Les jeux d'argent prolifèrent à Yaoundé parce que la corruption a amplifié le chômage des jeunes ! Imaginez-vous quelqu'un qui, après ses études ne trouve pas du travail et dépasse même l'âge des concours (...) Vous savez, Dieu n'oublie personne. Nous autres on vient encore ici pour tenter la chance de gagner quelque chose qui peut nous produire un bon capital.

Dans cette perspective, on peut ainsi évoquer l'idée du retour sur le pratiquant du jeu d'argent en assumant les rapports d'une Sociologie de l'innovation, qui s'élabore à partir des stratégies de quête d'argent dans des pratiques peu orthodoxes. Ce dynamisme manifesté par une convergence des acteurs vers les lieux de jeux se reflète à travers leur « sens pratique » P. BOURDIEU (1980), de la vie quotidienne et de l'indigence à laquelle ils font face. Car ces personnes en tant que oisives, ont logiquement des problèmes financiers et sont particulièrement attentives au marketing du jeu, surtout quand on ne cesse de brandir à la semaine, « d'heureux millionnaires » dans les médias. Quand elles « se battent » sans aucun espoir de voir leur condition changer, ce type d'opportunités leur offre l'espoir de gagner de l'argent rapidement sans aucune mesure avec les faibles revenus rapportés par la « débrouillardise » chez certains.

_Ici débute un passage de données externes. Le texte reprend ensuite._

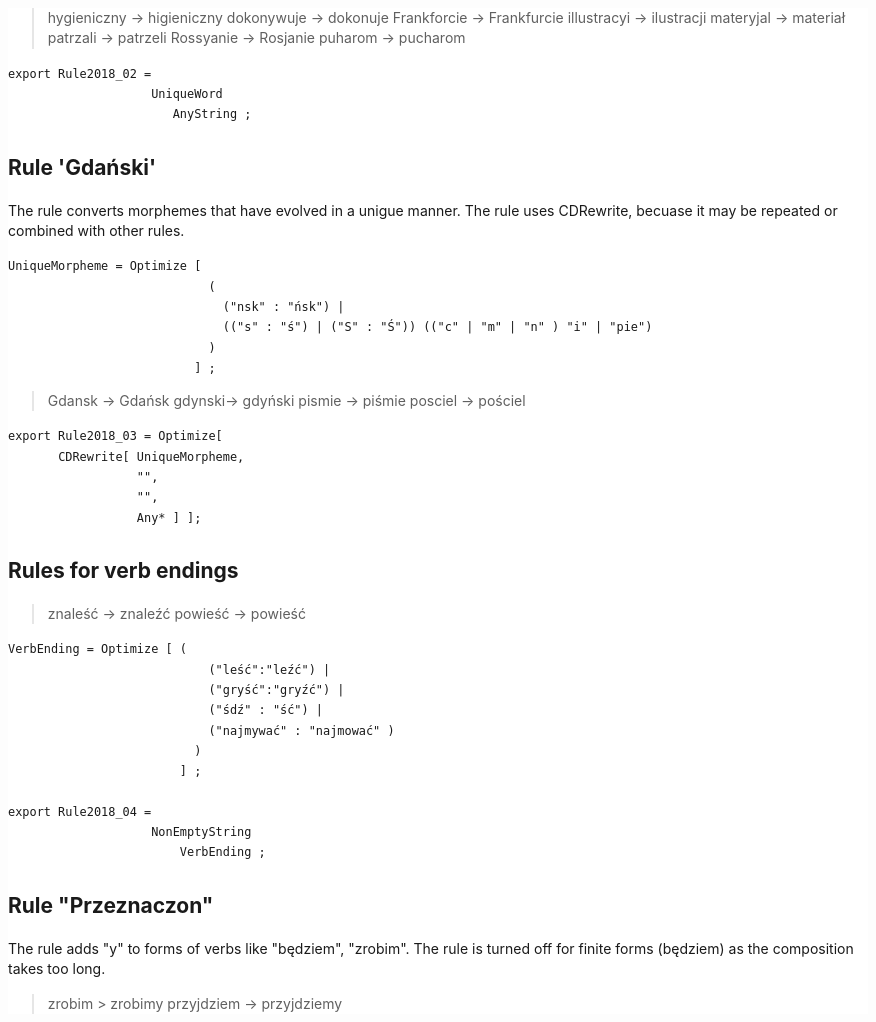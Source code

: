 > hygieniczny -> higieniczny
> dokonywuje -> dokonuje
> Frankforcie -> Frankfurcie
> illustracyi -> ilustracji
> materyjal -> materiał
> patrzali -> patrzeli
> Rossyanie -> Rosjanie
> puharom -> pucharom

    export Rule2018_02 = 
                        UniqueWord
                           AnyString ; 

## Rule 'Gdański'
The rule converts morphemes that have evolved in a unigue manner. The rule uses CDRewrite, becuase it may be repeated or combined with other rules.

    UniqueMorpheme = Optimize [
                                (
                                  ("nsk" : "ńsk") |
                                  (("s" : "ś") | ("S" : "Ś")) (("c" | "m" | "n" ) "i" | "pie")                            
                                )
                              ] ;

> Gdansk -> Gdańsk
> gdynski-> gdyński
> pismie -> piśmie
> posciel -> pościel

    export Rule2018_03 = Optimize[
           CDRewrite[ UniqueMorpheme,
                      "",
                      "",
                      Any* ] ];

## Rules for verb endings
> znaleść -> znaleźć
> powieść -> powieść

    VerbEnding = Optimize [ (
                                ("leść":"leźć") |
                                ("gryść":"gryźć") |
                                ("śdź" : "ść") |
                                ("najmywać" : "najmować" )
                              )
                            ] ;

    export Rule2018_04 = 
                        NonEmptyString
                            VerbEnding ;


## Rule "Przeznaczon"
The rule adds "y" to forms of verbs like "będziem", "zrobim". The rule is turned off for finite forms (będziem) as the composition takes too long.
> zrobim > zrobimy
> przyjdziem -> przyjdziemy
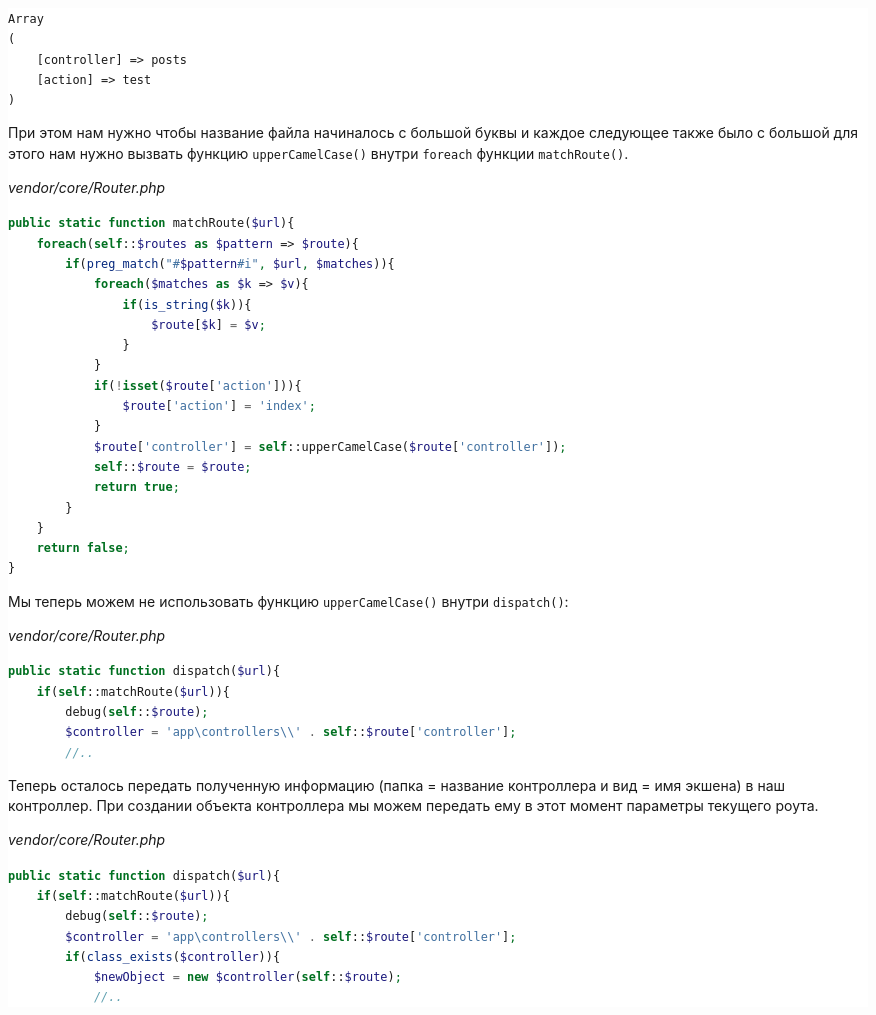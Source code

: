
 ```
Array
(
    [controller] => posts
    [action] => test
)
```

При этом нам нужно чтобы название файла начиналось с большой буквы и каждое следующее также было с большой для этого нам нужно вызвать функцию `upperCamelCase()` внутри `foreach` функции `matchRoute()`.

*vendor/core/Router.php*

```php
public static function matchRoute($url){
	foreach(self::$routes as $pattern => $route){
		if(preg_match("#$pattern#i", $url, $matches)){
			foreach($matches as $k => $v){
				if(is_string($k)){
					$route[$k] = $v;
				}
			}
			if(!isset($route['action'])){
				$route['action'] = 'index';
			}
			$route['controller'] = self::upperCamelCase($route['controller']);
			self::$route = $route;
			return true;
		}
	}
	return false;
}
```

Мы теперь можем не использовать функцию `upperCamelCase()` внутри `dispatch()`:

*vendor/core/Router.php*

```php
public static function dispatch($url){
	if(self::matchRoute($url)){
		debug(self::$route);
		$controller = 'app\controllers\\' . self::$route['controller'];
		//..
```

Теперь осталось передать полученную информацию (папка = название контроллера и вид = имя экшена) в наш контроллер. При создании объекта контроллера мы можем передать ему в этот момент параметры текущего роута.

*vendor/core/Router.php*

```php
public static function dispatch($url){
	if(self::matchRoute($url)){
		debug(self::$route);
		$controller = 'app\controllers\\' . self::$route['controller'];
		if(class_exists($controller)){
			$newObject = new $controller(self::$route);
			//..
```
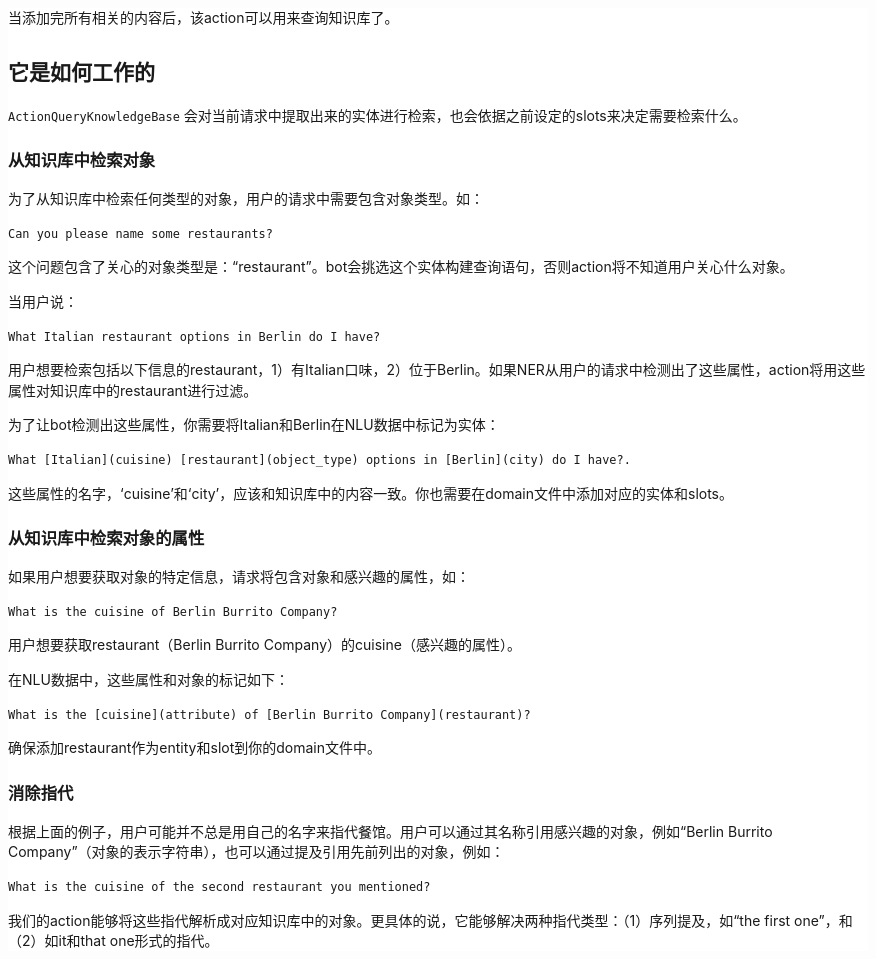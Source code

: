 当添加完所有相关的内容后，该action可以用来查询知识库了。

## 它是如何工作的

`ActionQueryKnowledgeBase` 会对当前请求中提取出来的实体进行检索，也会依据之前设定的slots来决定需要检索什么。

### 从知识库中检索对象

为了从知识库中检索任何类型的对象，用户的请求中需要包含对象类型。如：

```
Can you please name some restaurants?
```

这个问题包含了关心的对象类型是：“restaurant”。bot会挑选这个实体构建查询语句，否则action将不知道用户关心什么对象。

当用户说：

```
What Italian restaurant options in Berlin do I have?
```

用户想要检索包括以下信息的restaurant，1）有Italian口味，2）位于Berlin。如果NER从用户的请求中检测出了这些属性，action将用这些属性对知识库中的restaurant进行过滤。

为了让bot检测出这些属性，你需要将Italian和Berlin在NLU数据中标记为实体：

```
What [Italian](cuisine) [restaurant](object_type) options in [Berlin](city) do I have?.
```

这些属性的名字，‘cuisine’和‘city’，应该和知识库中的内容一致。你也需要在domain文件中添加对应的实体和slots。

### 从知识库中检索对象的属性

如果用户想要获取对象的特定信息，请求将包含对象和感兴趣的属性，如：

```
What is the cuisine of Berlin Burrito Company?
```

用户想要获取restaurant（Berlin Burrito Company）的cuisine（感兴趣的属性）。

在NLU数据中，这些属性和对象的标记如下：

```
What is the [cuisine](attribute) of [Berlin Burrito Company](restaurant)?
```

确保添加restaurant作为entity和slot到你的domain文件中。

### 消除指代

根据上面的例子，用户可能并不总是用自己的名字来指代餐馆。用户可以通过其名称引用感兴趣的对象，例如“Berlin Burrito Company”（对象的表示字符串），也可以通过提及引用先前列出的对象，例如：

```
What is the cuisine of the second restaurant you mentioned?
```

我们的action能够将这些指代解析成对应知识库中的对象。更具体的说，它能够解决两种指代类型：（1）序列提及，如“the first one”，和（2）如it和that one形式的指代。

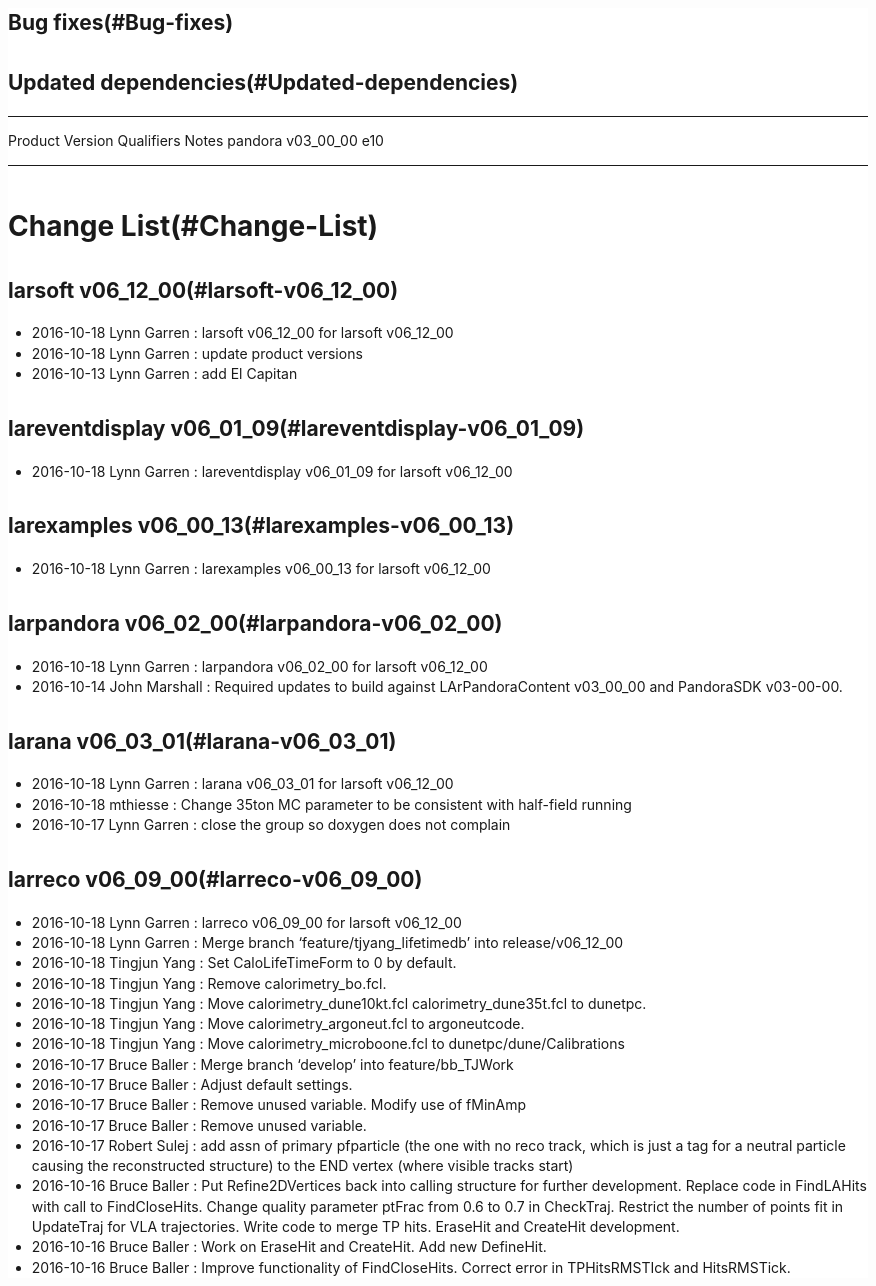 Bug fixes(#Bug-fixes)
------------------------

Updated dependencies(#Updated-dependencies)
----------------------------------------------

  --------- ------------- ------------ -------
  Product   Version       Qualifiers   Notes
  pandora   v03\_00\_00   e10          
  --------- ------------- ------------ -------

Change List(#Change-List)
============================

larsoft v06\_12\_00(#larsoft-v06_12_00)
------------------------------------------

-   2016-10-18 Lynn Garren : larsoft v06\_12\_00 for larsoft v06\_12\_00
-   2016-10-18 Lynn Garren : update product versions
-   2016-10-13 Lynn Garren : add El Capitan

lareventdisplay v06\_01\_09(#lareventdisplay-v06_01_09)
----------------------------------------------------------

-   2016-10-18 Lynn Garren : lareventdisplay v06\_01\_09 for larsoft v06\_12\_00

larexamples v06\_00\_13(#larexamples-v06_00_13)
--------------------------------------------------

-   2016-10-18 Lynn Garren : larexamples v06\_00\_13 for larsoft v06\_12\_00

larpandora v06\_02\_00(#larpandora-v06_02_00)
------------------------------------------------

-   2016-10-18 Lynn Garren : larpandora v06\_02\_00 for larsoft v06\_12\_00
-   2016-10-14 John Marshall : Required updates to build against LArPandoraContent v03\_00\_00 and PandoraSDK v03-00-00.

larana v06\_03\_01(#larana-v06_03_01)
----------------------------------------

-   2016-10-18 Lynn Garren : larana v06\_03\_01 for larsoft v06\_12\_00
-   2016-10-18 mthiesse : Change 35ton MC parameter to be consistent with half-field running
-   2016-10-17 Lynn Garren : close the group so doxygen does not complain

larreco v06\_09\_00(#larreco-v06_09_00)
------------------------------------------

-   2016-10-18 Lynn Garren : larreco v06\_09\_00 for larsoft v06\_12\_00
-   2016-10-18 Lynn Garren : Merge branch ‘feature/tjyang\_lifetimedb’ into release/v06\_12\_00
-   2016-10-18 Tingjun Yang : Set CaloLifeTimeForm to 0 by default.
-   2016-10-18 Tingjun Yang : Remove calorimetry\_bo.fcl.
-   2016-10-18 Tingjun Yang : Move calorimetry\_dune10kt.fcl calorimetry\_dune35t.fcl to dunetpc.
-   2016-10-18 Tingjun Yang : Move calorimetry\_argoneut.fcl to argoneutcode.
-   2016-10-18 Tingjun Yang : Move calorimetry\_microboone.fcl to dunetpc/dune/Calibrations
-   2016-10-17 Bruce Baller : Merge branch ‘develop’ into feature/bb\_TJWork
-   2016-10-17 Bruce Baller : Adjust default settings.
-   2016-10-17 Bruce Baller : Remove unused variable. Modify use of fMinAmp
-   2016-10-17 Bruce Baller : Remove unused variable.
-   2016-10-17 Robert Sulej : add assn of primary pfparticle (the one with no reco track, which is just a tag for a neutral particle causing the reconstructed structure) to the END vertex (where visible tracks start)
-   2016-10-16 Bruce Baller : Put Refine2DVertices back into calling structure for further development. Replace code in FindLAHits with call to FindCloseHits. Change quality parameter ptFrac from 0.6 to 0.7 in CheckTraj. Restrict the number of points fit in UpdateTraj for VLA trajectories. Write code to merge TP hits. EraseHit and CreateHit development.
-   2016-10-16 Bruce Baller : Work on EraseHit and CreateHit. Add new DefineHit.
-   2016-10-16 Bruce Baller : Improve functionality of FindCloseHits. Correct error in TPHitsRMSTIck and HitsRMSTick.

C'est dire en somme, que l'oisiveté est un facteur qui contribue à la prolifération des jeux d'argent à Yaoundé. Ce contexte d'immobilité qui accroît les contraintes et les incertitudes des acteurs, leur impose un aménagement constant de leurs trajectoires urbaines. À ce moment, le jeu nourrit en eux l'espoir d'améliorer leur situation ou encore, de combler un manque à gagner. Une idée qui s'arrime à la perspective de la « fuite devant des conditions de vie difficiles » élaborée par Y. CHANTAL et al., cité par M. DI GASPERO (2012 :54-55), tant il advient que certains individus concilient la fonction ludique du jeu à celle d'une solution miracle à leur gêne financière. C'est pourquoi disent-ils des joueurs, que le jeu « constitue un moyen efficace pour leur permettre de parvenir à leurs fins ».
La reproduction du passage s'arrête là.